Rights and Liabilities:

Lessor's Rights and Liabilities:


1. Rent Collection: The lessor has the right to collect rent as per the lease
agreement.
2. Recovery of Possession: The lessor can take back possession of the property if
the lessee breaches any conditions of the lease.
3. Damages Recovery: If the property is damaged, the lessor can recover damages
from the lessee.
4: Property Disclosure: The lessor must disclose any material defects in the
property to the lessee.
5. Contractual Agreement: The lessor can enter into a contract with the lessee,
ensuring no interference with the property during the lease term.

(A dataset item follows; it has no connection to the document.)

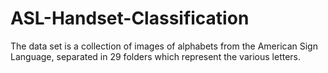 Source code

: # ASL-Handset-Classification
The data set is a collection of images of alphabets from the American Sign Language, separated in 29 folders which represent the various letters.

Lessee's Rights and Liabilities:


1. Property Use: The lessee has the right to use and enjoy the property as agreed
upon in the lease.
2. Repairs: If the lessor fails to make repairs, the lessee can deduct expenses from
the rent.
3. Payment Deduction: The lessee can deduct any payments the lessor is obligated
to make from the rent.
4. Property Maintenance: The lessee must maintain the property and return it in the
same condition.
5. Notice Obligation: If the lessee becomes aware of any legal proceedings or
encroachments on the property, they must inform the lessor.
6. Asset Use: The lessee can use the assets on the property as long as it aligns with
the lease agreement.
7. Structure Attachment: Permanent structures cannot be attached without the
lessor's consent, except for agricultural purposes.
8. Return of Possession: The lessee must return possession of the property to the
lessor at the end of the lease term.
Q.2: Trust:
Answer:
Trust:
- A trust is like a special box where one person (settlor) puts their stuff for another
person (trustee) to take care of for the benefit of someone else (beneficiary).

Trustee:
- The trustee is the person who takes care of the stuff in the trust box according to
the rules set by the person who put the stuff in there (settlor).

Beneficiary:
- The beneficiary is the person who gets the benefits from the stuff in the trust box.
They are the ones who benefit from what's inside.

Settlor:
- The settlor is the person who puts their stuff into the trust box. They decide how
things should be managed and who should benefit.

Essentials of Trust:
1. Intent: The settlor must really mean to create the trust.
2. Trust Property: There must be stuff or things put into the trust box.
3. Trustee: Someone needs to be in charge of looking after the trust box.
4. Beneficiary: Someone needs to benefit from what's inside the trust box.
5. Legal Purpose: The trust has to be created for a good reason that follows the
law.

Creditor:
A creditor is someone to whom money is owed. If the person who put stuff into
the trust box owes money, the creditor might have a right to get some of that stuff
to pay off the debt.

Essentials for Creditor:


1. Debt: There must be money owed by the person who set up the trust.
2. Access to Trust Property: Creditors might be able to get some of the stuff in the
trust box to pay off what's owed, depending on the rules and laws.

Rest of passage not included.